To illustrate the advantages of the proposed TSSTFN, an existing typical method (STARFM) was selected for comparison. STARFM requires one or two pairs of reference high- and low-resolution images and low-resolution images for predicting time. STARFM searches for similar pixels in a moving window from fine-resolution images and predicts the central pixels using the spatial, spectral, and temporally weighted mean differences of these similar pixels. Further details of this algorithm can be found in [18]. We chose 25 June 2021 as the reference date, which is the closest to the critical phenological period (i.e., 31 August 2021).
For crop mapping, it was assumed that no images would be available during the critical phenological periods in July and August 2021. Therefore, all available Sentinel-2 satellite NDVI sequences from April to June 2021 were used to identify crops. To prove the effectiveness of the TSSTFN, we added the predicted NDVI of the two strategies mentioned above to the NDVI sequence from April to June for crop identification.

3. Results

3.1. Assessment of the Spatiotemporal Fusion Results

To illustrate the effectiveness of the proposed method, the fused results were evaluated using visualization and quantitative metrics. Figure 8 shows the real Sentinel-2 NDVI on 31 August 2021, and NDVI fused in different ways. The fusion results of STARFM and TSSTFN with STR_A differed significantly from the actual Sentinel-2 NDVI, especially in the high NDVI region.

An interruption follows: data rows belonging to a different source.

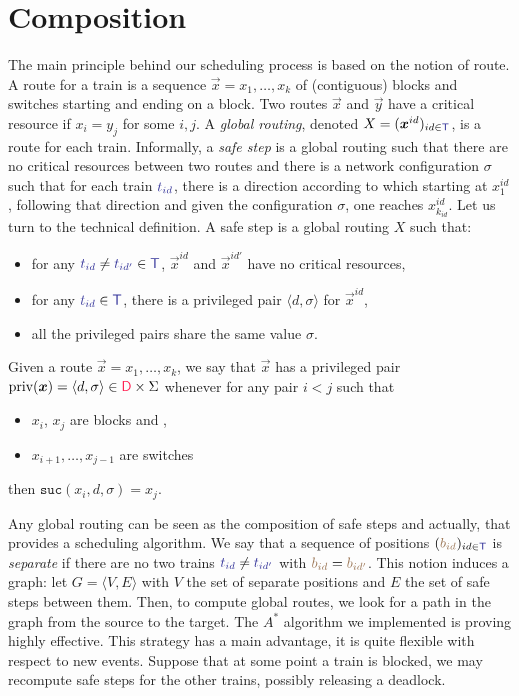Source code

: \documentclass[runningheads]{llncs}
\newcommand{\directions}{\dirFmt{\mathsf{D}}}
\newcommand{\sucblock}{{\mathtt{suc}}}
\newcommand{\dirFmt}[1]{{\color{dircolor} #1}}
\newcommand{\posFmt}[1]{{\color{poscolor}{#1}}}
\newcommand{\bid}[1]{\ensuremath{\posFmt{b_{#1}}}}
\newcommand{\trainFmt}[1]{{\color{traincolor} #1}}
\newcommand{\trains}{{\trainFmt{\mathsf{T}}}}
\newcommand{\tid}[1]{\ensuremath{\trainFmt{t_{#1}}}}
\begin{document}
\section{Composition}
\label{sec:composition}

The main principle behind our scheduling process is based on the notion of route. A route for a train is a sequence $\vec{x} = x_1, \ldots, x_k$ of (contiguous) blocks and switches starting and ending on a block.   Two routes $\vec{x}$ and $\vec{y}$ have a critical resource if  $x_i = y_j$ for some $i,j$. A \emph{global routing}, denoted $X = (\vec{x}^{id})_{id \in \trains}$,  is a route for each train. Informally, a \emph{safe step} is a global routing such that there are no critical resources between two routes and there is a network configuration $\sigma$ such that  for each train $\tid{id}$, there is a direction according to which starting at $x_1^{id}$, following that direction and given the configuration $\sigma$, one reaches $x_{k_{id}}^{id}$. Let us turn to the technical definition.   A safe step is a global routing $X$ such that:
\begin{itemize}
\item for any $\tid{id} \neq \tid{id'} \in \trains$, $\vec{x}^{id}$ and $\vec{x}^{id'}$ have no critical resources,
\item for any $\tid{id} \in \trains$, there is a privileged pair $\langle d, \sigma\rangle$  for $\vec{x}^{id}$,
\item all the privileged pairs share the same value $\sigma$. 
\end{itemize}

Given a route $\vec{x} = x_1, \ldots, x_k$, we say that $\vec{x}$ has a privileged pair $\text{priv}(\vec{x}) = \langle d, \sigma\rangle \in \directions \times \Sigma$ whenever for any pair $i < j$ such that
\begin{itemize}
\item  $x_i$, $x_j$ are blocks and  , 
\item $x_{i+1}, \ldots, x_{j-1}$ are switches
\end{itemize} 
then  $\sucblock(x_i, d, \sigma) = x_j$.


Any global routing can be seen as the composition of safe steps and actually, that provides a scheduling algorithm. We say that a sequence of positions $(\bid{id})_{id \in \trains}$ is \emph{separate} if there are no two trains $\tid{id} \neq \tid{id'}$ with $\bid{id} = \bid{id'}$. This notion induces a graph: let $G = \langle V, E\rangle$ with $V$ the set of separate positions and $E$ the set of safe steps between them.  Then, to compute global routes, we look for a path in the graph from the source to the target. The  $A^*$ algorithm we implemented is proving highly effective. This strategy has a main advantage, it is quite flexible with respect to new events. Suppose that at some point a train is blocked, we may recompute safe steps for the other trains, possibly releasing a deadlock. 
\end{document}
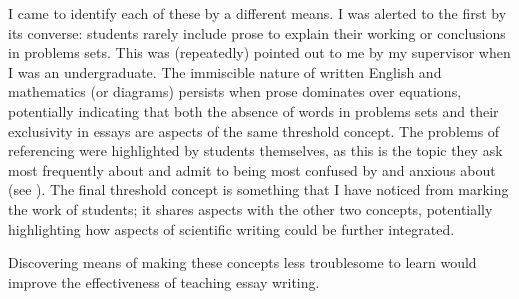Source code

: I came to identify each of these by a different means. I was alerted to the first by its converse: students rarely include prose to explain their working or conclusions in problems sets. This was (repeatedly) pointed out to me by my supervisor when I was an undergraduate. The immiscible nature of written English and mathematics (or diagrams) persists when prose dominates over equations, potentially indicating that both the absence of words in problems sets and their exclusivity in essays are aspects of the same threshold concept. The problems of referencing were highlighted by students themselves, as this is the topic they ask most frequently about and admit to being most confused by and anxious about (see ). The final threshold concept is something that I have noticed from marking the work of students; it shares aspects with the other two concepts, potentially highlighting how aspects of scientific writing could be further integrated.

Discovering means of making these concepts less troublesome to learn would improve the effectiveness of teaching essay writing.
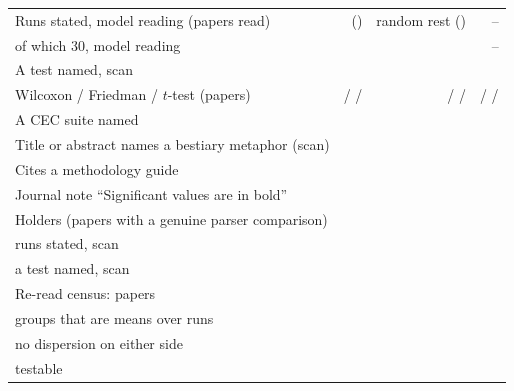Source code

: \documentclass[preprint,review,12pt]{elsarticle}
\begin{document}
\begin{table}[t]
{\begin{tabular}{@{}lrrr@{}}
Runs stated, model reading (papers read) & \nTrNewOptimizerPctRunsStated{} (\nTrNewOptimizerPapers{}) & random rest \nTrRandomOtherPctRunsStated{} (\nTrRandomOtherPapers{}) & -- \\
\quad of which 30, model reading & \nTrNewOptimizerPctRunsThirty{} & \nTrRandomOtherPctRunsThirty{} & -- \\
A test named, scan & \nSkNewOptimizerPctTestNamed{} & \nSkApplicationPctTestNamed{} & \nSkAllPctTestNamed{} \\
\quad Wilcoxon / Friedman / $t$-test (papers) & \nSkNewOptimizerWilcoxon{} / \nSkNewOptimizerFriedman{} / \nSkNewOptimizerTTest{} & \nSkApplicationWilcoxon{} / \nSkApplicationFriedman{} / \nSkApplicationTTest{} & \nSkAllWilcoxon{} / \nSkAllFriedman{} / \nSkAllTTest{} \\
A CEC suite named & \nSkNewOptimizerPctCec{} & \nSkApplicationPctCec{} & \nSkAllPctCec{} \\
Title or abstract names a bestiary metaphor (scan) & \nSkNewOptimizerPctBestiaryHit{} & \nSkApplicationPctBestiaryHit{} & \nSkAllPctBestiaryHit{} \\
Cites a methodology guide & \nSkNewOptimizerPctCitesMethodology{} & \nSkApplicationPctCitesMethodology{} & \nSkAllPctCitesMethodology{} \\
Journal note ``Significant values are in bold'' & \nBnNewOptimizerPct{} & \nBnApplicationPct{} & \nBnAllPct{} \\
Holders (papers with a genuine parser comparison) & \nHkNewOptimizerPapers{} & \nHkApplicationPapers{} & \nHkAllPapers{} \\
\quad runs stated, scan & \nHkNewOptimizerPctRunsStated{} & \nHkApplicationPctRunsStated{} & \nHkAllPctRunsStated{} \\
\quad a test named, scan & \nHkNewOptimizerPctTestNamed{} & \nHkApplicationPctTestNamed{} & \nHkAllPctTestNamed{} \\
\midrule
Re-read census: papers & \nCrcNewOptimizerPapers{} & \nCrcApplicationPapers{} & \nCrcAllPapers{} \\
\quad groups that are means over runs & \nCrcMeansNewOptimizerGroups{} & \nCrcMeansApplicationGroups{} & \nCrcMeansGroups{} \\
\quad no dispersion on either side & \nCrcMeansNewOptimizerNeither{} \nCrcMeansNewOptimizerNeitherCi{} & \nCrcMeansApplicationNeither{} \nCrcMeansApplicationNeitherCi{} & \nCrcMeansNeither{} \nCrcMeansNeitherCi{} \\
\quad testable & \nCrcMeansNewOptimizerTestable{} \nCrcMeansNewOptimizerTestableCi{} & \nCrcMeansApplicationTestable{} \nCrcMeansApplicationTestableCi{} & \nCrcMeansTestable{} \nCrcMeansTestableCi{} \\

\end{tabular}}
\end{table}
\end{document}
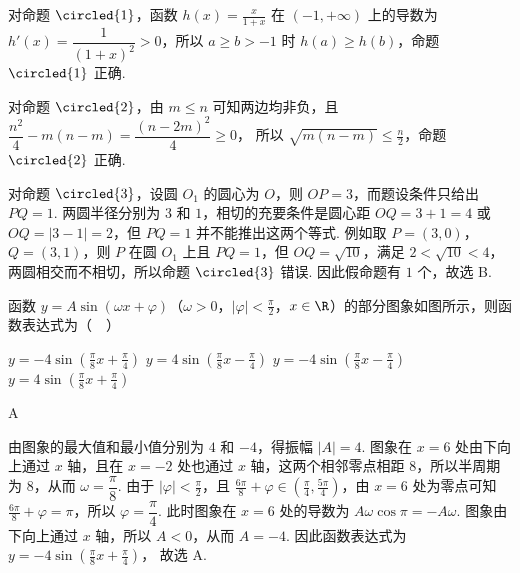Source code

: \begin{solution}
对命题 \(\circled{1}\)，函数 \(h(x)=\frac{x}{1+x}\) 在 \((-1,+\infty)\) 上的导数为
\(h'(x)=\dfrac{1}{(1+x)^2}>0\)，所以 \(a\geqslant b>-1\) 时 \(h(a)\geqslant h(b)\)，命题 \(\circled{1}\) 正确.

对命题 \(\circled{2}\)，由 \(m\leqslant n\) 可知两边均非负，且
\(\dfrac{n^2}{4}-m(n-m)=\dfrac{(n-2m)^2}{4}\geqslant0\)，
所以 \(\sqrt{m(n-m)}\leqslant\frac{n}{2}\)，命题 \(\circled{2}\) 正确.

对命题 \(\circled{3}\)，设圆 \(O_1\) 的圆心为 \(O\)，则 \(OP=3\)，而题设条件只给出 \(PQ=1\). 两圆半径分别为 \(3\) 和 \(1\)，相切的充要条件是圆心距 \(OQ=3+1=4\) 或 \(OQ=\left|3-1\right|=2\)，但 \(PQ=1\) 并不能推出这两个等式. 例如取 \(P=(3,0)\)，\(Q=(3,1)\)，则 \(P\) 在圆 \(O_1\) 上且 \(PQ=1\)，但 \(OQ=\sqrt{10}\)，满足 \(2<\sqrt{10}<4\)，两圆相交而不相切，所以命题 \(\circled{3}\) 错误. 因此假命题有 \(1\) 个，故选 B.
\end{solution}

\begin{problem}
函数 \( y = A \sin (\omega x + \varphi) \)（\(\omega > 0\)，\(|\varphi| < \frac{\pi}{2}\)，\(x \in \R\)）的部分图象如图所示，则函数表达式为（\(\quad\)）


\choices
    {\(y = -4\sin \left(\frac{\pi}{8} x + \frac{\pi}{4}\right)\)}
    {\(y = 4\sin \left(\frac{\pi}{8} x - \frac{\pi}{4}\right)\)}
    {\(y = -4\sin \left(\frac{\pi}{8} x - \frac{\pi}{4}\right)\)}
    {\(y = 4\sin \left(\frac{\pi}{8} x + \frac{\pi}{4}\right)\)}
\end{problem}

\begin{answer}
A
\end{answer}

\begin{solution}
由图象的最大值和最小值分别为 \(4\) 和 \(-4\)，得振幅 \(|A|=4\). 图象在 \(x=6\) 处由下向上通过 \(x\) 轴，且在 \(x=-2\) 处也通过 \(x\) 轴，这两个相邻零点相距 \(8\)，所以半周期为 \(8\)，从而
\(\omega=\dfrac{\pi}{8}\).
由于 \(|\varphi|<\frac{\pi}{2}\)，且 \(\frac{6\pi}{8}+\varphi\in\left(\frac{\pi}{4},\frac{5\pi}{4}\right)\)，由 \(x=6\) 处为零点可知
\(\frac{6\pi}{8}+\varphi=\pi\)，所以 \(\varphi=\dfrac{\pi}{4}\).
此时图象在 \(x=6\) 处的导数为 \(A\omega\cos\pi=-A\omega\). 图象由下向上通过 \(x\) 轴，所以 \(A<0\)，从而 \(A=-4\).
因此函数表达式为
\(y=-4\sin\left(\frac{\pi}{8}x+\frac{\pi}{4}\right)\)，
故选 A.
\end{solution}

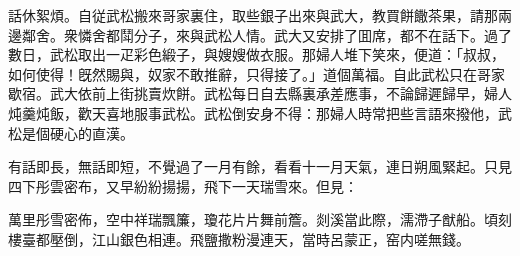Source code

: 話休絮煩。自従武松搬來哥家裏住，取些銀子出來與武大，教買餅饊茶果，請那兩邊鄰舍。衆憐舍都鬦分子，來與武松人情。武大又安排了囬席，都不在話下。過了數日，武松取出一疋彩色緞子，與嫂嫂做衣服。那婦人堆下笑來，便道：「叔叔，如何使得！旣然賜與，奴家不敢推辭，只得接了。」道個萬福。自此武松只在哥家歇宿。武大依前上街挑賣炊餅。武松每日自去縣裏承差應事，不論歸遲歸早，婦人炖羹炖飯，歡天喜地服事武松。武松倒安身不得：那婦人時常把些言語來撥他，武松是個硬心的直漢。

有話即長，無話即短，不覺過了一月有餘，看看十一月天氣，連日朔風緊起。只見四下彤雲密布，又早紛紛揚揚，飛下一天瑞雪來。但見：　

\begin{myquote}
萬里彤雪密佈，空中祥瑞飄簾，瓊花片片舞前簷。剡溪當此際，濡滯子猷船。頃刻樓臺都壓倒，江山銀色相連。飛鹽撒粉漫連天，當時呂蒙正，窑内嗟無錢。
\end{myquote}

In contrast, the fusion result of TSSTFN with STR_B was closer to the actual Sentinel-2 NDVI. The quantitative evaluation results (i.e., RMSE and SSIM) of the real Sentinel-2 NDVI and the fused NDVI are shown in Table 2. The quantitative evaluation results of the TSSTFN with STR_B were better than those of the TSSTFN with STR_A and STARFM. In addition, the TSSTFN scores with STR_A were slightly inferior to those with STARFM. These findings indicate the necessity of time alignment between the training and testing sequences for the TSSTFN.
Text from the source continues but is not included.